Last week, Google announced the launch of its seventh generation Tensor Processing Unit (TPU), named Ironwood, at the Google Cloud Next 25 event. This advanced chipset is touted as the company’s most robust and adaptable custom artificial intelligence (AI) accelerator to date, specifically engineered for AI inference—the computational task an AI model undertakes to interpret queries and provide responses. The Ironwood TPUs will soon be available to developers through the Google Cloud platform.
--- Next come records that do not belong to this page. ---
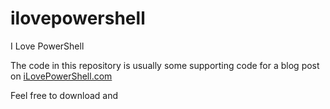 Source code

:# ilovepowershell
I Love PowerShell


The code in this repository is usually some supporting code for a blog post on [iLovePowerShell.com](https://ilovepowershell.com)

Feel free to download and
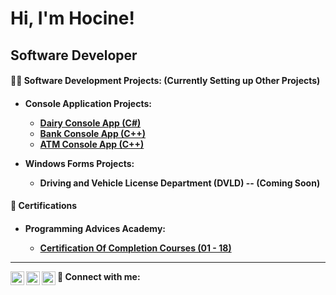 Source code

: <h1>Hi, I'm Hocine!</h1>
<h2>Software Developer</h2>

<h4>👨‍💻 Software Development Projects: (Currently Setting up Other Projects)<h4>

- Console Application Projects:
  - [Dairy Console App (C#)](https://github.com/Hocine-Bec/Dairy-Console-App.git)
  - [Bank Console App (C++)](https://github.com/Hocine-Bec/Bank-Console-App)
  - [ATM Console App (C++)](https://github.com/Hocine-Bec/ATM-Console-App.git)

- Windows Forms Projects:
  - Driving and Vehicle License Department (DVLD) -- (Coming Soon)

<h4> 📃 Certifications <h4>
  
  - Programming Advices Academy:
    
      - [Certification Of Completion Courses (01 - 18)](https://drive.google.com/drive/folders/1tCA23Bnw2qTY_DLOkfkwsbprd_dRO2MW?usp=sharing)

  

<hr>

🤳 Connect with me:
[<img align="left" alt="Hocine Bechebil | LinkedIn" width="22px" src="https://cdn.jsdelivr.net/npm/simple-icons@v3/icons/linkedin.svg" />][linkedin]
[<img align="left" alt="Hocine Bechebil | WhatsApp" width="22px" src="https://cdn.jsdelivr.net/npm/simple-icons@v3/icons/whatsapp.svg" />][whatsapp]
[<img align="left" alt="Hocine Bechebil | Email" width="22px" src="https://cdn.jsdelivr.net/npm/simple-icons@v3/icons/gmail.svg" />][email]

[linkedin]: https://www.linkedin.com/in/hocine-bechebil
[whatsapp]: https://wa.me/+213770993463
[email]: mailto:Bechebil.Houcin@gmail.com

<!--
**Hocine-Bec/Hocine-Bec** is a ✨ _special_ ✨ repository because its `README.md` (this file) appears on your GitHub profile.

Here are some ideas to get you started:

- 🔭 I’m currently working on ...
- 🌱 I’m currently learning ...
- 👯 I’m looking to collaborate on ...
- 🤔 I’m looking for help with ...
- 💬 Ask me about ...
- 📫 How to reach me: ...
- 😄 Pronouns: ...
- ⚡ Fun fact: ...
-->

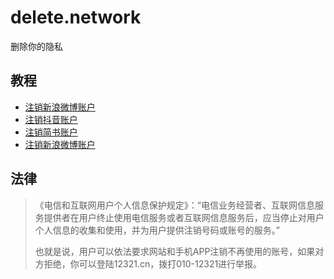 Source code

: # delete.network

删除你的隐私

## 教程

* [注销新浪微博账户](https://github.com/delete-project/delete.network/issues/1)
* [注销抖音账户](https://github.com/delete-project/delete.network/issues/2)
* [注销简书账户](https://github.com/delete-project/delete.network/issues/3)
* [注销新浪微博账户](https://github.com/delete-project/delete.network/issues/4)

## 法律

>《电信和互联网用户个人信息保护规定》：“电信业务经营者、互联网信息服务提供者在用户终止使用电信服务或者互联网信息服务后，应当停止对用户个人信息的收集和使用，并为用户提供注销号码或账号的服务。”
>
>也就是说，用户可以依法要求网站和手机APP注销不再使用的账号，如果对方拒绝，你可以登陆12321.cn，拨打010-12321进行举报。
Google Unveils Ironwood TPU for AI Inference
In a recent blog post, Google detailed its seventh-generation AI accelerator. The company indicated that Ironwood TPUs will facilitate a shift from a reactive AI system to a more proactive approach, focusing on large language models (LLMs), mixture-of-expert (MoE) models, and agentic AI systems which are designed to “retrieve and generate data to collaboratively deliver insights and answers.”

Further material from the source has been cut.